Understanding Multi-Granularity for Open-Vocabulary Part Segmentation
Jiho Choi, Seonho Lee, Seungho Lee, Minhyun Lee, Hyunjung Shim
TL;DR
Open-vocabulary part segmentation (OVPS) faces generalization gaps, ambiguous boundaries, and underrepresented parts. The paper introduces PartCLIPSeg, which fuses generalized parts with object-level context using FiLM-conditioned CLIP embeddings and a CLIPSeg-based decoder. It adds two attention-control losses—separation and enhancement—and multi-level supervision to deliver robust multi-granularity segmentation, with strong improvements on Pascal-Part-116, ADE20K-Part-234, and PartImageNet, including unseen categories.

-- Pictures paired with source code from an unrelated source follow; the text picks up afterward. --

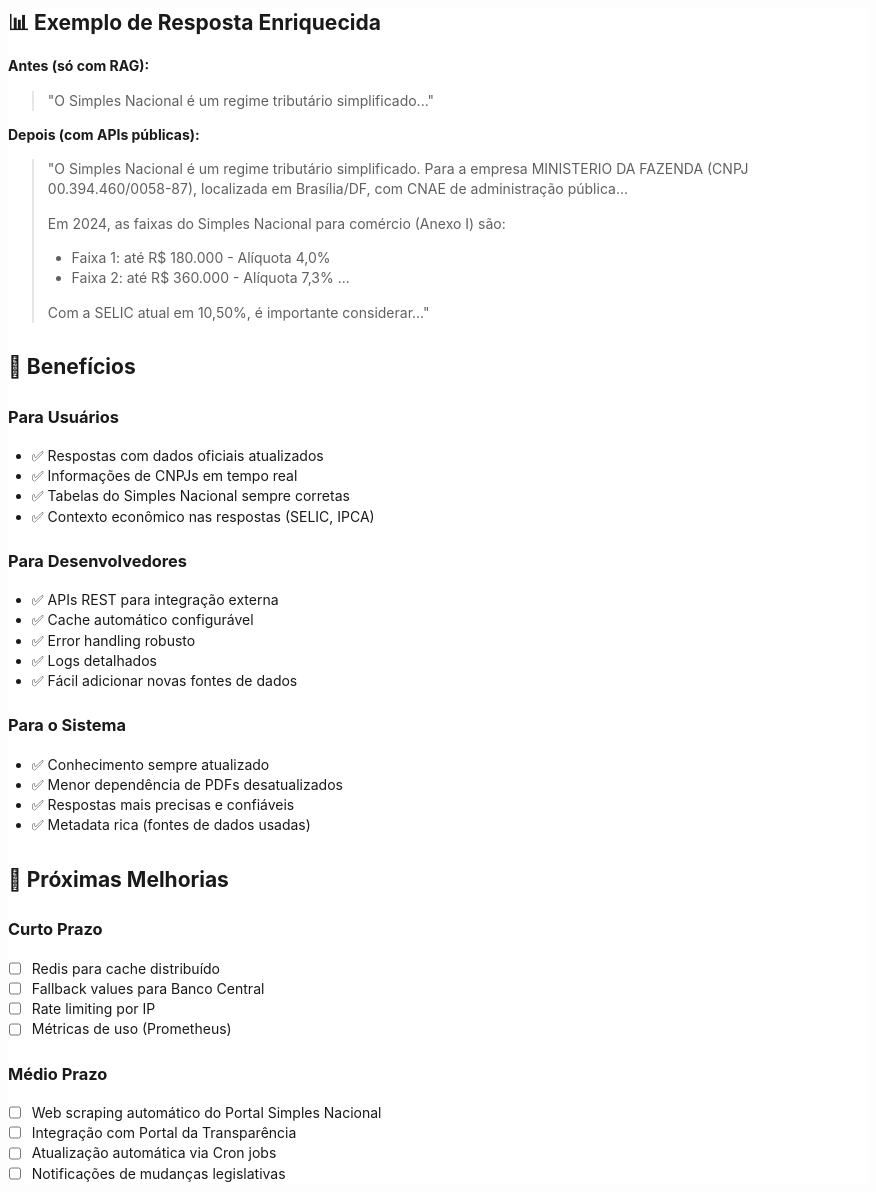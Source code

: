 ## 📊 Exemplo de Resposta Enriquecida

**Antes (só com RAG):**
> "O Simples Nacional é um regime tributário simplificado..."

**Depois (com APIs públicas):**
> "O Simples Nacional é um regime tributário simplificado. Para a empresa MINISTERIO DA FAZENDA (CNPJ 00.394.460/0058-87), localizada em Brasília/DF, com CNAE de administração pública...
>
> Em 2024, as faixas do Simples Nacional para comércio (Anexo I) são:
> - Faixa 1: até R$ 180.000 - Alíquota 4,0%
> - Faixa 2: até R$ 360.000 - Alíquota 7,3%
> ...
>
> Com a SELIC atual em 10,50%, é importante considerar..."

## 🎯 Benefícios

### **Para Usuários**
- ✅ Respostas com dados oficiais atualizados
- ✅ Informações de CNPJs em tempo real
- ✅ Tabelas do Simples Nacional sempre corretas
- ✅ Contexto econômico nas respostas (SELIC, IPCA)

### **Para Desenvolvedores**
- ✅ APIs REST para integração externa
- ✅ Cache automático configurável
- ✅ Error handling robusto
- ✅ Logs detalhados
- ✅ Fácil adicionar novas fontes de dados

### **Para o Sistema**
- ✅ Conhecimento sempre atualizado
- ✅ Menor dependência de PDFs desatualizados
- ✅ Respostas mais precisas e confiáveis
- ✅ Metadata rica (fontes de dados usadas)

## 🔮 Próximas Melhorias

### **Curto Prazo**
- [ ] Redis para cache distribuído
- [ ] Fallback values para Banco Central
- [ ] Rate limiting por IP
- [ ] Métricas de uso (Prometheus)

### **Médio Prazo**
- [ ] Web scraping automático do Portal Simples Nacional
- [ ] Integração com Portal da Transparência
- [ ] Atualização automática via Cron jobs
- [ ] Notificações de mudanças legislativas
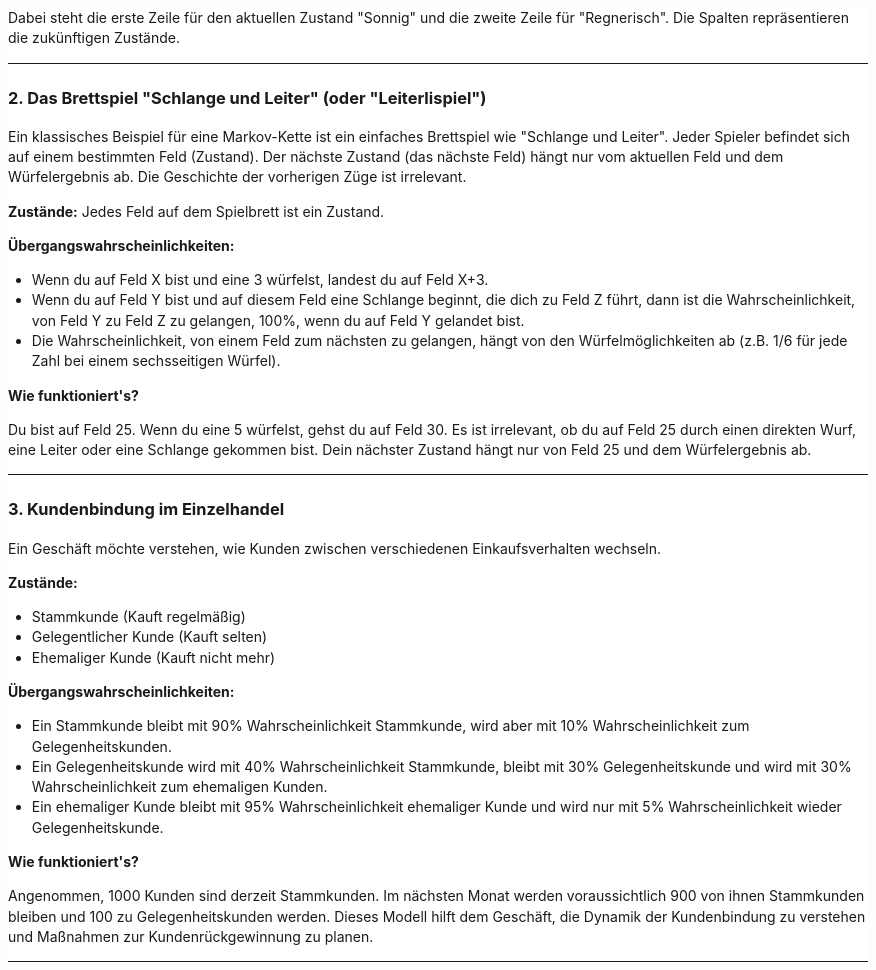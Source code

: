 Dabei steht die erste Zeile für den aktuellen Zustand "Sonnig" und die zweite Zeile für "Regnerisch". Die Spalten repräsentieren die zukünftigen Zustände.

---

### 2. Das Brettspiel "Schlange und Leiter" (oder "Leiterlispiel")

Ein klassisches Beispiel für eine Markov-Kette ist ein einfaches Brettspiel wie "Schlange und Leiter". Jeder Spieler befindet sich auf einem bestimmten Feld (Zustand). Der nächste Zustand (das nächste Feld) hängt nur vom aktuellen Feld und dem Würfelergebnis ab. Die Geschichte der vorherigen Züge ist irrelevant.

**Zustände:** Jedes Feld auf dem Spielbrett ist ein Zustand.

**Übergangswahrscheinlichkeiten:**

* Wenn du auf Feld X bist und eine 3 würfelst, landest du auf Feld X+3.
* Wenn du auf Feld Y bist und auf diesem Feld eine Schlange beginnt, die dich zu Feld Z führt, dann ist die Wahrscheinlichkeit, von Feld Y zu Feld Z zu gelangen, 100%, wenn du auf Feld Y gelandet bist.
* Die Wahrscheinlichkeit, von einem Feld zum nächsten zu gelangen, hängt von den Würfelmöglichkeiten ab (z.B. 1/6 für jede Zahl bei einem sechsseitigen Würfel).

**Wie funktioniert's?**

Du bist auf Feld 25. Wenn du eine 5 würfelst, gehst du auf Feld 30. Es ist irrelevant, ob du auf Feld 25 durch einen direkten Wurf, eine Leiter oder eine Schlange gekommen bist. Dein nächster Zustand hängt nur von Feld 25 und dem Würfelergebnis ab.

---

### 3. Kundenbindung im Einzelhandel

Ein Geschäft möchte verstehen, wie Kunden zwischen verschiedenen Einkaufsverhalten wechseln.

**Zustände:**

* Stammkunde (Kauft regelmäßig)
* Gelegentlicher Kunde (Kauft selten)
* Ehemaliger Kunde (Kauft nicht mehr)

**Übergangswahrscheinlichkeiten:**

* Ein Stammkunde bleibt mit 90% Wahrscheinlichkeit Stammkunde, wird aber mit 10% Wahrscheinlichkeit zum Gelegenheitskunden.
* Ein Gelegenheitskunde wird mit 40% Wahrscheinlichkeit Stammkunde, bleibt mit 30% Gelegenheitskunde und wird mit 30% Wahrscheinlichkeit zum ehemaligen Kunden.
* Ein ehemaliger Kunde bleibt mit 95% Wahrscheinlichkeit ehemaliger Kunde und wird nur mit 5% Wahrscheinlichkeit wieder Gelegenheitskunde.

**Wie funktioniert's?**

Angenommen, 1000 Kunden sind derzeit Stammkunden. Im nächsten Monat werden voraussichtlich 900 von ihnen Stammkunden bleiben und 100 zu Gelegenheitskunden werden. Dieses Modell hilft dem Geschäft, die Dynamik der Kundenbindung zu verstehen und Maßnahmen zur Kundenrückgewinnung zu planen.

---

The approach advances open-vocabulary, fine-grained segmentation and promises benefits for robotics, medical imaging, and image editing by enabling flexible recognition of object parts beyond fixed vocabularies.
Abstract
Open-vocabulary part segmentation (OVPS) is an emerging research area focused on segmenting fine-grained entities using diverse and previously unseen vocabularies. Our study highlights the inherent complexities of part segmentation due to intricate boundaries and diverse granularity, reflecting the knowledge-based nature of part identification. To address these challenges, we propose PartCLIPSeg, a novel framework utilizing generalized parts and object-level contexts to mitigate the lack of generalization in fine-grained parts. PartCLIPSeg integrates competitive part relationships and attention control, alleviating ambiguous boundaries and underrepresented parts. Experimental results demonstrate that PartCLIPSeg outperforms existing state-of-the-art OVPS methods, offering refined segmentation and an advanced understanding of part relationships within images. Through extensive experiments, our model demonstrated a significant improvement over the state-of-the-art models on the Pascal-Part-116, ADE20K-Part-234, and PartImageNet datasets.